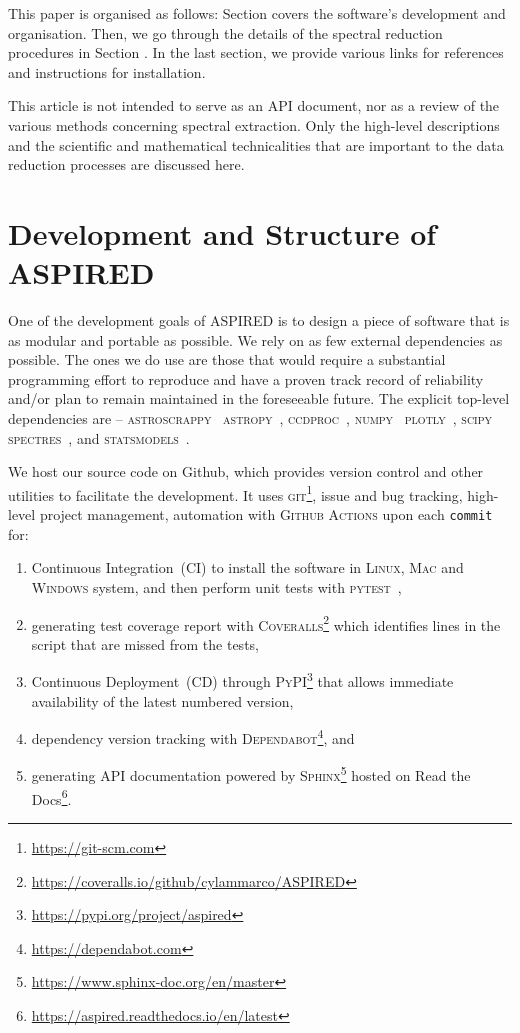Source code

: \documentclass[twocolumn, linenumbers]{aastex631}
\begin{document}
This paper is organised as follows: Section  covers the software's development and
organisation. Then, we go through the details of the spectral reduction
procedures in Section . In the last section, we provide various links
for references and instructions for installation.

This article is not intended to serve as an API document, nor as a review of the
various methods concerning spectral extraction. Only the high-level
descriptions and the scientific and mathematical technicalities that are
important to the data reduction processes are discussed here.

\section{Development and Structure of \textsc{ASPIRED}}

One of the development goals of \textsc{ASPIRED} is to design a piece of software that is as
modular and portable as possible. We rely on as few external dependencies as possible.
The ones we do use are those that would require a substantial programming effort to reproduce and have a
proven track record of reliability and/or plan to remain maintained in the
foreseeable future. The explicit top-level dependencies are --
\textsc{astroscrappy}~\citep{curtis_mccully_2018_1482019, 2001PASP..113.1420V}
\textsc{astropy}~\citep{astropy:2013, astropy:2018},
\textsc{ccdproc}~\citep{matt_craig_2017_1069648},
\textsc{numpy}~\citep{2020NumPy-Array}
\textsc{plotly}~\citep{plotly},
\textsc{scipy}~\citep{2020SciPy-NMeth}
\textsc{spectres}~\citep{2017arXiv170505165C}, and
\textsc{statsmodels}~\citep{seabold2010statsmodels}. 

We host our source code on Github, which provides version control and other
utilities to facilitate the development. It uses \textsc{git}\footnote{\url{https://git-scm.com}},
issue and bug tracking, high-level project management, automation with \textsc{Github Actions}
upon each \texttt{commit} for:

\begin{enumerate}
    \item Continuous Integration~(CI) to install the software in \textsc{Linux}, \textsc{Mac} and \textsc{Windows} system, and then perform unit tests with \textsc{pytest}~\citep{pytest6.2},
    \item generating test coverage report with \textsc{Coveralls}\footnote{\url{https://coveralls.io/github/cylammarco/ASPIRED}} which identifies lines in the script that are missed from the tests,
    \item Continuous Deployment~(CD) through \textsc{PyPI}\footnote{\url{https://pypi.org/project/aspired}} that allows immediate availability of the latest numbered version,
    \item dependency version tracking with \textsc{Dependabot}\footnote{\url{https://dependabot.com}}, and
    \item generating API documentation powered by \textsc{Sphinx}\footnote{\url{https://www.sphinx-doc.org/en/master}} hosted on Read the Docs\footnote{\url{https://aspired.readthedocs.io/en/latest}}.
\end{enumerate}
\end{document}

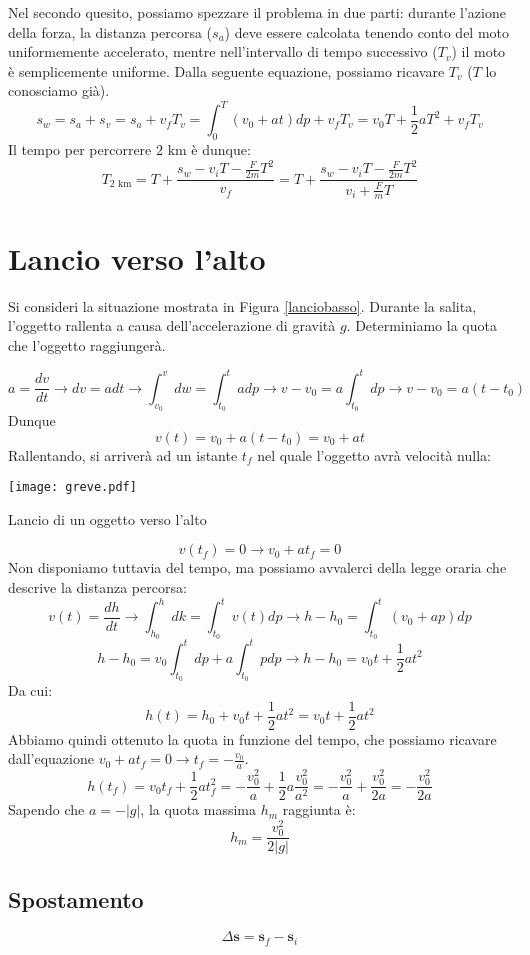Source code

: Nel secondo quesito, possiamo spezzare il problema in due parti: durante
l'azione della forza, la distanza percorsa ($s_a$) deve essere calcolata tenendo
conto del moto uniformemente accelerato, mentre nell'intervallo di tempo
successivo ($T_v$) il moto è semplicemente uniforme. Dalla seguente equazione,
possiamo ricavare $T_v$ ($T$ lo conosciamo già).
\[ s_w = s_a + s_v = s_a + v_fT_v = \int_{0}^{T}(v_0 + at)dp + v_fT_v = v_0T + \frac{1}{2}aT^2 + v_fT_v \]
Il tempo per percorrere $2\text{ km}$ è dunque:
\[ T_{2\text{ km}} = T + \frac{s_w - v_iT - \frac{F}{2m}T^2}{v_f} = T + \frac{s_w - v_iT - \frac{F}{2m}T^2}{v_i + \frac{F}{m}T} \]

\section{Lancio verso l'alto}
Si consideri la situazione mostrata in Figura \ref{lanciobasso}.
Durante la salita, l'oggetto rallenta a causa dell'accelerazione di gravità $g$.
Determiniamo la quota che l'oggetto raggiungerà.

\[ a = \frac{dv}{dt} \to dv = adt \to \int_{v_0}^{v}dw = \int_{t_0}^{t}adp \to v - v_0 = a\int_{t_0}^{t}dp \to v - v_0 = a(t - t_0) \]
Dunque
\[ v(t) = v_0 + a(t - t_0) = v_0 + at \]
Rallentando, si arriverà ad un istante $t_f$ nel quale l'oggetto avrà velocità
nulla:
\begin{marginfigure}
    \centering
    \texttt{[image: greve.pdf]}
    \caption{Lancio di un oggetto verso l'alto}
    \label{lanciobasso}
\end{marginfigure}
\[ v(t_f) = 0 \to v_0 + at_f = 0 \]
Non disponiamo tuttavia del tempo, ma possiamo avvalerci della legge oraria
che descrive la distanza percorsa:
\[ v(t) = \frac{dh}{dt} \to \int_{h_0}^{h}dk = \int_{t_0}^{t}v(t)dp \to h - h_0 = \int_{t_0}^{t}(v_0 + ap)dp \]
\[ h - h_0 = v_0\int_{t_0}^{t}dp + a\int_{t_0}^{t}pdp \to h - h_0 = v_0t + \frac12 at^2 \]
Da cui:
\[ h(t) = h_0 + v_0t + \frac12 at^2 = v_0t + \frac12 at^2 \]
Abbiamo quindi ottenuto la quota in funzione del tempo, che possiamo ricavare
dall'equazione $v_0 + at_f = 0 \to t_f = -\frac{v_0}{a}$.
\[ h(t_f) = v_0t_f + \frac12 at_{f}^2 =  -\frac{v_0^2}{a} + \frac{1}{2}a\frac{v_0^2}{a^2} = -\frac{v_0^2}{a} + \frac{v_0^2}{2a} = -\frac{v_0^2}{2a} \]
Sapendo che $a = -|g|$, la quota massima $h_m$ raggiunta è:
\[ h_m = \frac{v_0^2}{2|g|} \]


\subsection*{Spostamento}
\[ \Delta\mathbf{s} = \mathbf{s}_f - \mathbf{s}_i \]


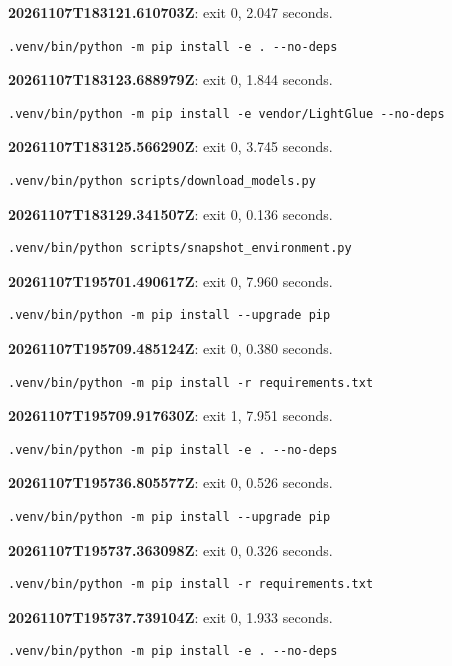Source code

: \noindent\textbf{20261107T183121.610703Z}: exit 0, 2.047 seconds.
\begin{lstlisting}[numbers=none]
.venv/bin/python -m pip install -e . --no-deps
\end{lstlisting}

\noindent\textbf{20261107T183123.688979Z}: exit 0, 1.844 seconds.
\begin{lstlisting}[numbers=none]
.venv/bin/python -m pip install -e vendor/LightGlue --no-deps
\end{lstlisting}

\noindent\textbf{20261107T183125.566290Z}: exit 0, 3.745 seconds.
\begin{lstlisting}[numbers=none]
.venv/bin/python scripts/download_models.py
\end{lstlisting}

\noindent\textbf{20261107T183129.341507Z}: exit 0, 0.136 seconds.
\begin{lstlisting}[numbers=none]
.venv/bin/python scripts/snapshot_environment.py
\end{lstlisting}

\noindent\textbf{20261107T195701.490617Z}: exit 0, 7.960 seconds.
\begin{lstlisting}[numbers=none]
.venv/bin/python -m pip install --upgrade pip
\end{lstlisting}

\noindent\textbf{20261107T195709.485124Z}: exit 0, 0.380 seconds.
\begin{lstlisting}[numbers=none]
.venv/bin/python -m pip install -r requirements.txt
\end{lstlisting}

\noindent\textbf{20261107T195709.917630Z}: exit 1, 7.951 seconds.
\begin{lstlisting}[numbers=none]
.venv/bin/python -m pip install -e . --no-deps
\end{lstlisting}

\noindent\textbf{20261107T195736.805577Z}: exit 0, 0.526 seconds.
\begin{lstlisting}[numbers=none]
.venv/bin/python -m pip install --upgrade pip
\end{lstlisting}

\noindent\textbf{20261107T195737.363098Z}: exit 0, 0.326 seconds.
\begin{lstlisting}[numbers=none]
.venv/bin/python -m pip install -r requirements.txt
\end{lstlisting}

\noindent\textbf{20261107T195737.739104Z}: exit 0, 1.933 seconds.
\begin{lstlisting}[numbers=none]
.venv/bin/python -m pip install -e . --no-deps
\end{lstlisting}

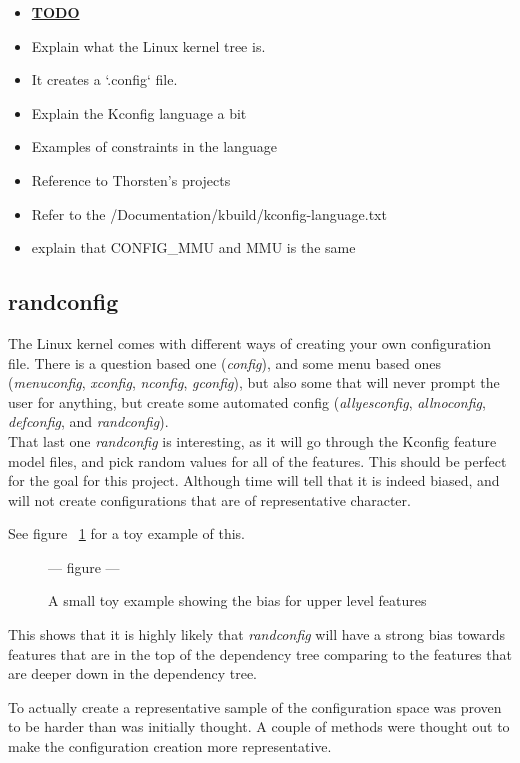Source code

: \documentclass[a4paper,11pt]{article}
\newcommand{\figa}{
    \begin{figure}[!htpb]
    \centering
}
\newcommand{\figb}[2]{
    \caption{#1}
    \label{#2}
    \end{figure}
}
\begin{document}
\begin{itemize}
    \item \underline{\textbf{TODO}}
    \item Explain what the Linux kernel tree is.
    \item It creates a `.config` file.
    \item Explain the Kconfig language a bit
    \item Examples of constraints in the language
    \item Reference to Thorsten's projects
    \item Refer to the /Documentation/kbuild/kconfig-language.txt
    \item explain that CONFIG\_MMU and MMU is the same
\end{itemize}

\subsection{randconfig}

The Linux kernel comes with different ways of creating your own configuration 
file. There is a question based one (\emph{config}), and some menu based ones 
(\emph{menuconfig}, \emph{xconfig}, \emph{nconfig}, \emph{gconfig}), but also 
some that will never prompt the user for anything, but create some automated 
config (\emph{allyesconfig}, \emph{allnoconfig}, \emph{defconfig}, and 
\emph{randconfig}).
\\

That last one \emph{randconfig} is interesting, as it will go through the 
Kconfig feature model files, and pick random values for all of the features. 
This should be perfect for the goal for this project. Although time will tell 
that it is indeed biased, and will not create configurations that are of 
representative character. 

See figure ~\ref{randconfigtoy} for a toy example of this.

\figa
    --- figure ---
\figb{A small toy example showing the bias for upper level 
    features}{randconfigtoy}


This shows that it is highly likely that \emph{randconfig} will have a strong 
bias towards features that are in the top of the dependency tree comparing to 
the features that are deeper down in the dependency tree. 

To actually create a representative sample of the configuration space was 
proven to be harder than was initially thought. A couple of methods were 
thought out to make the configuration creation more representative. \\
\end{document}
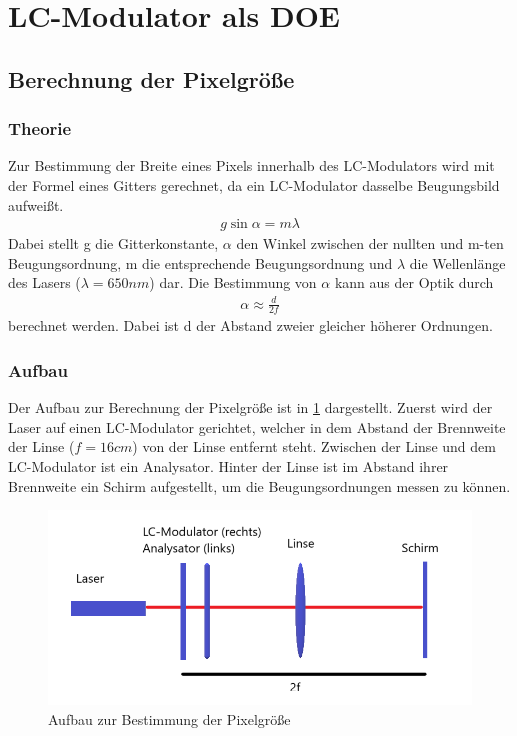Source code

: \section{LC-Modulator als DOE}
\subsection{Berechnung der Pixelgröße}
\subsubsection{Theorie}
Zur Bestimmung der Breite eines Pixels innerhalb des LC-Modulators wird mit der Formel eines Gitters gerechnet, da ein LC-Modulator dasselbe Beugungsbild aufweißt.
\begin{align}
	g\sin{\alpha} = m\lambda
	\label{gbestimm}
\end{align}
Dabei stellt g die Gitterkonstante, $\alpha$ den Winkel zwischen der nullten und m-ten Beugungsordnung, m die entsprechende Beugungsordnung und $\lambda$ die Wellenlänge des Lasers ($\lambda = 650nm$) dar.
Die Bestimmung von $\alpha$ kann aus der Optik durch
\begin{align}
	\alpha \approx \frac{d}{2f}
	\label{abestimm}
\end{align}
berechnet werden. Dabei ist d der Abstand zweier gleicher höherer Ordnungen. 
\subsubsection{Aufbau}
Der Aufbau zur Berechnung der Pixelgröße ist in \cref{421} dargestellt.
Zuerst wird der Laser auf einen LC-Modulator gerichtet, welcher in dem Abstand der Brennweite der Linse ($f = 16cm$) von der Linse entfernt steht. Zwischen der Linse und dem LC-Modulator ist ein Analysator. Hinter der Linse ist im Abstand ihrer Brennweite ein Schirm aufgestellt, um die Beugungsordnungen messen zu können. 
\begin{figure}[h!]
	\centering
	\includegraphics[scale = 1]{4.2.1-Aufbau.png}
	\caption{Aufbau zur Bestimmung der Pixelgröße}
	\label{421}
\end{figure}
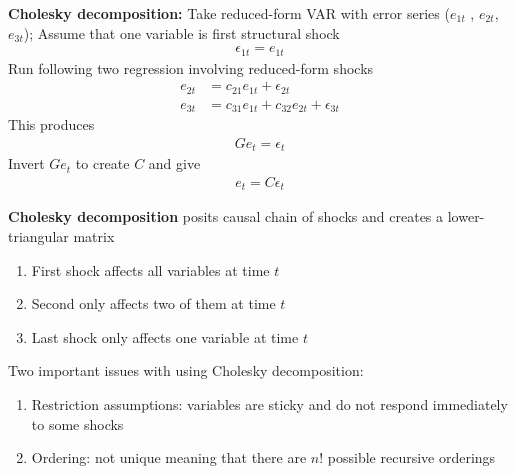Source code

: \documentclass{beamer}
\begin{document}
\begin{frame}
  \textbf{Cholesky decomposition:} Take reduced-form VAR with error series ($e_{1t}$ , $e_{2t}$, $e_{3t}$); Assume that one variable is first structural shock
  \begin{align}
    \epsilon_{1t} = e_{1t} 
  \end{align}
  \medskip
  Run following two regression involving reduced-form shocks
  \begin{align}
    e_{2t} &= c_{21}e_{1t} + \epsilon_{2t}\\
    e_{3t} &= c_{31}e_{1t} + c_{32}e_{2t} + \epsilon_{3t}  
  \end{align}  
  This produces
  \begin{align}
    Ge_t= \epsilon_t
  \end{align}
  \medskip
  Invert $Ge_t$ to create $C$ and give
  \begin{align}
    e_t= C\epsilon_t
  \end{align}
\end{frame}

\begin{frame}
  \textbf{Cholesky decomposition} posits causal chain of shocks and creates a lower-triangular matrix
  \medskip
  \begin{enumerate}
  \item First shock affects all variables at time $t$
  \item Second only affects two of them at time $t$
  \item Last shock only affects one variable at time $t$
\end{enumerate} 
\end{frame}

\begin{frame}
 Two important issues with using Cholesky decomposition: \medskip
 \begin{enumerate}
   \item Restriction assumptions: variables are sticky and do not respond immediately to some shocks
   \item Ordering: not unique meaning that there are $n!$ possible recursive orderings
 \end{enumerate} 
\end{frame}
\end{document}
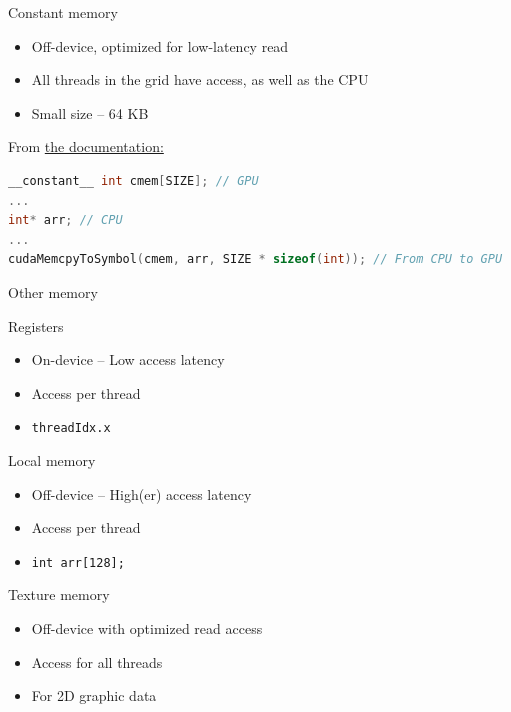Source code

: \documentclass[11pt,t]{beamer}
\newcommand{\inline}[1]{ \colorbox{mygray}{\lstinline{#1}}}
\begin{document}
\begin{frame}[fragile]{Constant memory}

    \begin{itemize}\setlength\itemsep{0.25em}
        \item Off-device, optimized for low-latency read
        \item All threads in the grid have access, as well as the CPU
        \item Small size -- 64 KB
    \end{itemize}
    
    \vspace{4mm}
    From 
    \href{https://docs.nvidia.com/cuda/cuda-runtime-api/group__CUDART__MEMORY.html#group__CUDART__MEMORY_1g9bcf02b53644eee2bef9983d807084c7}{the documentation:}
\begin{lstlisting}[language=C++]
__constant__ int cmem[SIZE]; // GPU
...
int* arr; // CPU
...
cudaMemcpyToSymbol(cmem, arr, SIZE * sizeof(int)); // From CPU to GPU
\end{lstlisting}
    
\end{frame}


\begin{frame}{Other memory}

    \vspace{2mm}
    Registers
    {\footnotesize
    \begin{itemize}
        \item On-device -- Low access latency
        \item Access per thread
        \item \inline{threadIdx.x}
    \end{itemize}
    }
    
    \vspace{2mm}
    Local memory
    {\footnotesize
    \begin{itemize}
        \item Off-device -- High(er) access latency
        \item Access per thread
        \item \inline{int arr[128];}
    \end{itemize}
    }
    
    \vspace{2mm}
    Texture memory
    {\footnotesize
    \begin{itemize}
        \item Off-device with optimized read access
        \item Access for all threads
        \item For 2D graphic data
    \end{itemize}
    }
    
\end{frame}
\end{document}
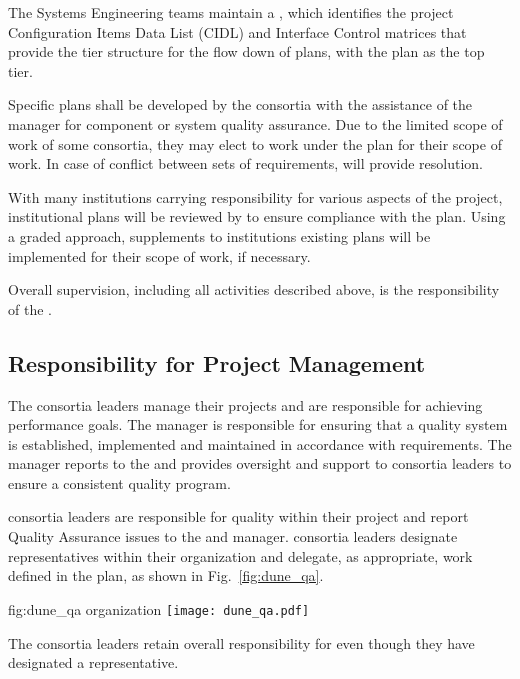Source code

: The  Systems Engineering teams maintain a
 , which identifies the  project
Configuration Items Data List (CIDL) and Interface Control matrices
that provide the tier structure for the flow down of  plans,
with the   plan as the top tier.

Specific  plans shall be developed by the consortia with the
assistance of the   manager for
component or system quality assurance. Due to the limited scope of
work of some consortia, they may elect to work under the
  plan for their scope of work. In
case of conflict between sets of  requirements, 
 will provide resolution.

With many institutions carrying responsibility for various aspects of
the project, institutional  plans will be reviewed by
  to ensure compliance with the
  plan. Using a graded approach,
supplements to institutions existing plans will be implemented for
their  scope of work, if necessary.

Overall  supervision, including all activities described
above, is the responsibility of the  .

\subsection{Responsibility for Project Management}

The  consortia leaders manage their projects and are
responsible for achieving performance goals. The
  manager is responsible for
ensuring that a quality system is established, implemented and
maintained in accordance with requirements. The
  manager reports to the
  and provides oversight and support to
consortia leaders to ensure a consistent quality program.

 consortia leaders are responsible for quality within
their project and report Quality Assurance issues to the 
 and  
manager.  consortia leaders designate 
representatives within their organization and delegate, as appropriate, 
work defined in the   plan, as
shown in Fig.~\ref{fig:dune_qa}.
\begin{dunefigure}{fig:dune_qa}
  {  organization}
  \texttt{[image: dune\_qa.pdf]}
\end{dunefigure}
The  consortia leaders retain overall responsibility for
 even though they have designated a 
representative.

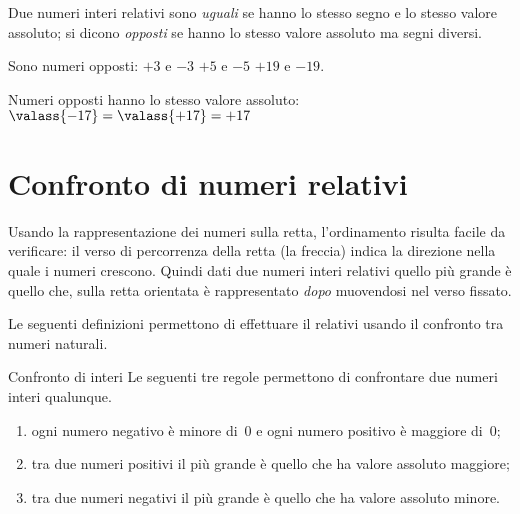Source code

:\begin{definizione}{}{}
Due numeri interi relativi sono \emph{uguali} se hanno lo stesso segno e 
lo stesso valore assoluto;
si dicono \emph{opposti}
se hanno lo stesso valore assoluto ma segni diversi.
\end{definizione}

\begin{esempio}{}{}
Sono numeri opposti: \qquad \(+3\) e \(-3\) \quad \(+5\) e \(-5\) 
\quad \(+19\) e \(-19\).
\end{esempio}

Numeri opposti hanno lo stesso valore assoluto: \qquad 
\(\valass{-17} = \valass{+17} = +17\)

\section{Confronto di numeri relativi}
\label{sec:int_confronto}

Usando la rappresentazione dei numeri sulla retta, 
l'ordinamento risulta 
facile da verificare:
il verso di percorrenza della retta (la freccia) indica la direzione nella 
quale i numeri crescono.
Quindi dati due numeri interi relativi quello più grande è quello che, sulla 
retta orientata è rappresentato \emph{dopo} muovendosi nel verso fissato.

Le seguenti definizioni permettono di effettuare il  relativi usando il confronto tra numeri 
naturali.

\begin{definizione}{Confronto di interi}{}
Le seguenti tre regole permettono di confrontare due numeri interi qualunque.
\begin{enumerate} [noitemsep] %
\item ogni numero negativo è minore di~0 e ogni numero 
positivo è maggiore di~0;
\item tra due numeri positivi il più grande è quello che ha valore 
assoluto maggiore;
\item tra due numeri negativi il più grande è quello che ha valore 
assoluto minore.
\end{enumerate}

\end{definizione}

********************

What to do: Each line that holds the string "proven" is to be copied from the entries above.

Your solution:
proven track record of reliability and/or plan to remain maintained in the
proven to be harder than was initially thought. A couple of methods were 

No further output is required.